[Start of Attachment]
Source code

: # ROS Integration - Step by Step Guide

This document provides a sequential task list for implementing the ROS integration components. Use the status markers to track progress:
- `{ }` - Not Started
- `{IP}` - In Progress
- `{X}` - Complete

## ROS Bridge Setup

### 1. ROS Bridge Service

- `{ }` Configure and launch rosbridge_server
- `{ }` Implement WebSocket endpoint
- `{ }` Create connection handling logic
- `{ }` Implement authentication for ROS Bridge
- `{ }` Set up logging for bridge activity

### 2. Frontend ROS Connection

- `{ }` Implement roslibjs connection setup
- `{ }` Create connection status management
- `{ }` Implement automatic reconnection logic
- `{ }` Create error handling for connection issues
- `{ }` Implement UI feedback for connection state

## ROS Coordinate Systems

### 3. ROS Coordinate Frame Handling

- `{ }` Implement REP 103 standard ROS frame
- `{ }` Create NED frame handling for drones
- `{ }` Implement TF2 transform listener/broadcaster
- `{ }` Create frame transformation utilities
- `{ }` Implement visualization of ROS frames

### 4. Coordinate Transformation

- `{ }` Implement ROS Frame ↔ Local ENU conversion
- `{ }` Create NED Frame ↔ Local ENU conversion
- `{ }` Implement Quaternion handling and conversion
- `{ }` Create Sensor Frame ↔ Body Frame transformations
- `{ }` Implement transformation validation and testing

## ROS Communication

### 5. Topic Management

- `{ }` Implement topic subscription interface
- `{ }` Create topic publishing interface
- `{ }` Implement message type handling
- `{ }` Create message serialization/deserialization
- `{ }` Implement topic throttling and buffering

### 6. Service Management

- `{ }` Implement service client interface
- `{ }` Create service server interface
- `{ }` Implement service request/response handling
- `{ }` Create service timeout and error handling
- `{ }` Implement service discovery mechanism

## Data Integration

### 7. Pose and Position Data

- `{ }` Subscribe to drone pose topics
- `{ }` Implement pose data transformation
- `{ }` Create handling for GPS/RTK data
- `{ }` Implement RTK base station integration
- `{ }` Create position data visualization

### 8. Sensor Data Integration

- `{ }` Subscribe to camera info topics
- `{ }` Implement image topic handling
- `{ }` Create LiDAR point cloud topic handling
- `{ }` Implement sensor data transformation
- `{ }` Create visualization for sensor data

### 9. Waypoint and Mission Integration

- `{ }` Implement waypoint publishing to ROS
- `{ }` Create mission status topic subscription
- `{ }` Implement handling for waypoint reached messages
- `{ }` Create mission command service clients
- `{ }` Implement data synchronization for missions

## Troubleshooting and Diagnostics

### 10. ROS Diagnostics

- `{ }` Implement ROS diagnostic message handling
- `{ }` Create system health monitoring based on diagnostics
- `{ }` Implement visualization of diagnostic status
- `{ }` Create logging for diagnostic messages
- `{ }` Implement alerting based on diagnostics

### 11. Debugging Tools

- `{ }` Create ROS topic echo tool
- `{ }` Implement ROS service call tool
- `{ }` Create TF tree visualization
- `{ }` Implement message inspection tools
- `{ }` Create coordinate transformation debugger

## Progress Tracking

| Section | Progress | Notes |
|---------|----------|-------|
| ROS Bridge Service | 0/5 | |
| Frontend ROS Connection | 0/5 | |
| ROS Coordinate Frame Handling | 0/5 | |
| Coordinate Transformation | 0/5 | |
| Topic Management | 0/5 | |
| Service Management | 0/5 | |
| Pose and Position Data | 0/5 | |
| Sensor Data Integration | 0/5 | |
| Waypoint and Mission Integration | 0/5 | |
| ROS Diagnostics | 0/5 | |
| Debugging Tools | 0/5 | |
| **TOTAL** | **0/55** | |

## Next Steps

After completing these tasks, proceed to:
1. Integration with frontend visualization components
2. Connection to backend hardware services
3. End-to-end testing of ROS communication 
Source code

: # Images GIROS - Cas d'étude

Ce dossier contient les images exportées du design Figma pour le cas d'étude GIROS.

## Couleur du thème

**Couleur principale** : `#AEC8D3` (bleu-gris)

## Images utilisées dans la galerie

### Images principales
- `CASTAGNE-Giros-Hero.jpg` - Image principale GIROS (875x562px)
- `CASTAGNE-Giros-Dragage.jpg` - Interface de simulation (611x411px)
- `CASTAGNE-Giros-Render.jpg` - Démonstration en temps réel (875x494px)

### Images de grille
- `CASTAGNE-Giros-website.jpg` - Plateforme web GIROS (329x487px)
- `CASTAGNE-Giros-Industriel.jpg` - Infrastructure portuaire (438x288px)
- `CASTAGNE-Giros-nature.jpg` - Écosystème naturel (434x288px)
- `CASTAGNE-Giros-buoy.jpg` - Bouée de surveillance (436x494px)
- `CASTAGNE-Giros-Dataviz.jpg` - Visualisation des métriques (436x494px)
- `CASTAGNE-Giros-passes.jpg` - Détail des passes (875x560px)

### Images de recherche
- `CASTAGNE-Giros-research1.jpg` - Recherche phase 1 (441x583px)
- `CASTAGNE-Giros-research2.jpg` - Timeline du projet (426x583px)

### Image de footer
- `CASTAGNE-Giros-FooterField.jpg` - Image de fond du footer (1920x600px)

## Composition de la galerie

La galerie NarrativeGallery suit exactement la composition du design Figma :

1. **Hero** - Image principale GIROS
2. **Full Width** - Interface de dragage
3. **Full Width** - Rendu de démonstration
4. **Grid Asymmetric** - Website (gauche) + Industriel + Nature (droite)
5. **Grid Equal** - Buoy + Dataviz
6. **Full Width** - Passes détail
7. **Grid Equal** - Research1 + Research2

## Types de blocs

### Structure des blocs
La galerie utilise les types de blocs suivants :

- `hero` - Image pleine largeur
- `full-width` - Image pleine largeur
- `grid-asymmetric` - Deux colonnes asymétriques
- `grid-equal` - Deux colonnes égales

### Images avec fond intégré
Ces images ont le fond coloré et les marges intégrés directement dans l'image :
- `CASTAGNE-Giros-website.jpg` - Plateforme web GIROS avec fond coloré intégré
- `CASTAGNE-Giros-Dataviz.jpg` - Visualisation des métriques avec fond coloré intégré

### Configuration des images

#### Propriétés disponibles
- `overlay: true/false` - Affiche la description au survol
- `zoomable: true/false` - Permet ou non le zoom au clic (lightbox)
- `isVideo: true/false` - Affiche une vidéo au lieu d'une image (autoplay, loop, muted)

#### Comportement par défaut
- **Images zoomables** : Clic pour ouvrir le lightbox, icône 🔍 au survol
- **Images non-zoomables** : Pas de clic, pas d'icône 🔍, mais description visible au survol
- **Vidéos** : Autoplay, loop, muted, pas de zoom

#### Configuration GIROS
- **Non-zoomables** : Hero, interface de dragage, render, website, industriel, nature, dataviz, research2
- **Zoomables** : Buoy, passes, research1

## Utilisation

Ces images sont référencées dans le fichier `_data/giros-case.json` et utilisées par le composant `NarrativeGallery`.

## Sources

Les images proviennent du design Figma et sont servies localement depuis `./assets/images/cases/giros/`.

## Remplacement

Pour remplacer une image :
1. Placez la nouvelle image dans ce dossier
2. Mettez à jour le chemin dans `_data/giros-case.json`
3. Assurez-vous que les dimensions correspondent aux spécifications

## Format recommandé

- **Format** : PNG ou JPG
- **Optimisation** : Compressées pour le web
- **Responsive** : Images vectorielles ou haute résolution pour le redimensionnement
[End of Attachment]
_What you should do_
What are the lines, exactly as written above, from the line with "standard ROS frame" to the line with "### 5. Topic Management", both included? Output only those.

_Answer space_
- `{ }` Implement REP 103 standard ROS frame
- `{ }` Create NED frame handling for drones
- `{ }` Implement TF2 transform listener/broadcaster
- `{ }` Create frame transformation utilities
- `{ }` Implement visualization of ROS frames

### 4. Coordinate Transformation

- `{ }` Implement ROS Frame ↔ Local ENU conversion
- `{ }` Create NED Frame ↔ Local ENU conversion
- `{ }` Implement Quaternion handling and conversion
- `{ }` Create Sensor Frame ↔ Body Frame transformations
- `{ }` Implement transformation validation and testing

## ROS Communication

### 5. Topic Management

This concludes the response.